**What to produce**
The line containing "- 点击右侧**Run workflow**" marks where to begin. Write out that line and every line after it exactly, through the last line below.

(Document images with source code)
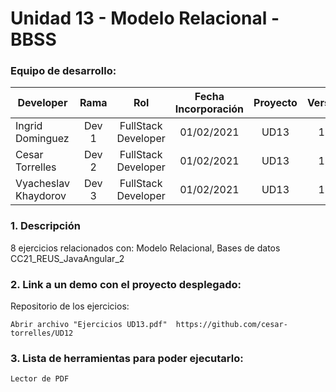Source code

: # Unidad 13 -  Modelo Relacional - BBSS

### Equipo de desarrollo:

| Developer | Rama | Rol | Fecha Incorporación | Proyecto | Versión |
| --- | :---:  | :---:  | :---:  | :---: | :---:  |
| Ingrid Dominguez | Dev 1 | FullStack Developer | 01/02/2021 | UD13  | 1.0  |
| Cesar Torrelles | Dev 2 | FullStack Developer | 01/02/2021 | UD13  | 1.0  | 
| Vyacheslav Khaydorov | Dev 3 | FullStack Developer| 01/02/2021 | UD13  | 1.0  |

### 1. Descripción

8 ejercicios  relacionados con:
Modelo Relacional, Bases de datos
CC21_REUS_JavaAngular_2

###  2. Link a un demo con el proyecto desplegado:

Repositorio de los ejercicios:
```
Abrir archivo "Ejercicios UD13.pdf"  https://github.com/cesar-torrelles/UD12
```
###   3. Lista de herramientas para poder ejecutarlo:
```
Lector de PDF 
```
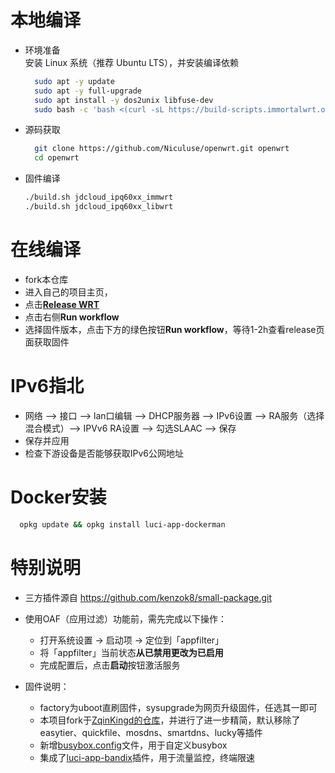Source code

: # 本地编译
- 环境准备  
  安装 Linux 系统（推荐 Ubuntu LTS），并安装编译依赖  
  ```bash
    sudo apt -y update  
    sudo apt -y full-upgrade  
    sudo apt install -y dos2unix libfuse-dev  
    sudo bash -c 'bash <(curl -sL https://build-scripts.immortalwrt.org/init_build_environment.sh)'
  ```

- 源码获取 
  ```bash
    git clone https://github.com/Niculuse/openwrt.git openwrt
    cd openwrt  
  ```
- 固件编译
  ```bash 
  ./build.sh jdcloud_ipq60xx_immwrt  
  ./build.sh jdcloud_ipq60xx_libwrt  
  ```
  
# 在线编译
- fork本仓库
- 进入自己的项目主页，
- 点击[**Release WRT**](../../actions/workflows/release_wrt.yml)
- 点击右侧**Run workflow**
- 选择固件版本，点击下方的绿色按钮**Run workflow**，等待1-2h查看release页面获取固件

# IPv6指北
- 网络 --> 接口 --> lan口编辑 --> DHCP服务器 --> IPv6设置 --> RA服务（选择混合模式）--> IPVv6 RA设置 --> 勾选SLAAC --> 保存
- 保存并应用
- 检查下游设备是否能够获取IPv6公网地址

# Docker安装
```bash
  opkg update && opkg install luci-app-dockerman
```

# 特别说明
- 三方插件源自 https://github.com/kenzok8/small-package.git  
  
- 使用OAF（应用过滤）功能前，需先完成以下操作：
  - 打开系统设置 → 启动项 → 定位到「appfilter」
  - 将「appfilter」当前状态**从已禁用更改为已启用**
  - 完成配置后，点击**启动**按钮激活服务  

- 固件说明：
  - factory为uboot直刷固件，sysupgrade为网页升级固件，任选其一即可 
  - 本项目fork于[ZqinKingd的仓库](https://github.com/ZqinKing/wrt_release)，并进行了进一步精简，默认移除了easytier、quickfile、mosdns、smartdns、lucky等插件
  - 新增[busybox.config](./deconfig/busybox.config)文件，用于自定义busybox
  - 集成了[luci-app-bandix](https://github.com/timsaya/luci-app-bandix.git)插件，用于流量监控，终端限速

**Finished exercise**
- 点击右侧**Run workflow**
- 选择固件版本，点击下方的绿色按钮**Run workflow**，等待1-2h查看release页面获取固件

# IPv6指北
- 网络 --> 接口 --> lan口编辑 --> DHCP服务器 --> IPv6设置 --> RA服务（选择混合模式）--> IPVv6 RA设置 --> 勾选SLAAC --> 保存
- 保存并应用
- 检查下游设备是否能够获取IPv6公网地址

# Docker安装
```bash
  opkg update && opkg install luci-app-dockerman
```

# 特别说明
- 三方插件源自 https://github.com/kenzok8/small-package.git  
  
- 使用OAF（应用过滤）功能前，需先完成以下操作：
  - 打开系统设置 → 启动项 → 定位到「appfilter」
  - 将「appfilter」当前状态**从已禁用更改为已启用**
  - 完成配置后，点击**启动**按钮激活服务  

- 固件说明：
  - factory为uboot直刷固件，sysupgrade为网页升级固件，任选其一即可 
  - 本项目fork于[ZqinKingd的仓库](https://github.com/ZqinKing/wrt_release)，并进行了进一步精简，默认移除了easytier、quickfile、mosdns、smartdns、lucky等插件
  - 新增[busybox.config](./deconfig/busybox.config)文件，用于自定义busybox
  - 集成了[luci-app-bandix](https://github.com/timsaya/luci-app-bandix.git)插件，用于流量监控，终端限速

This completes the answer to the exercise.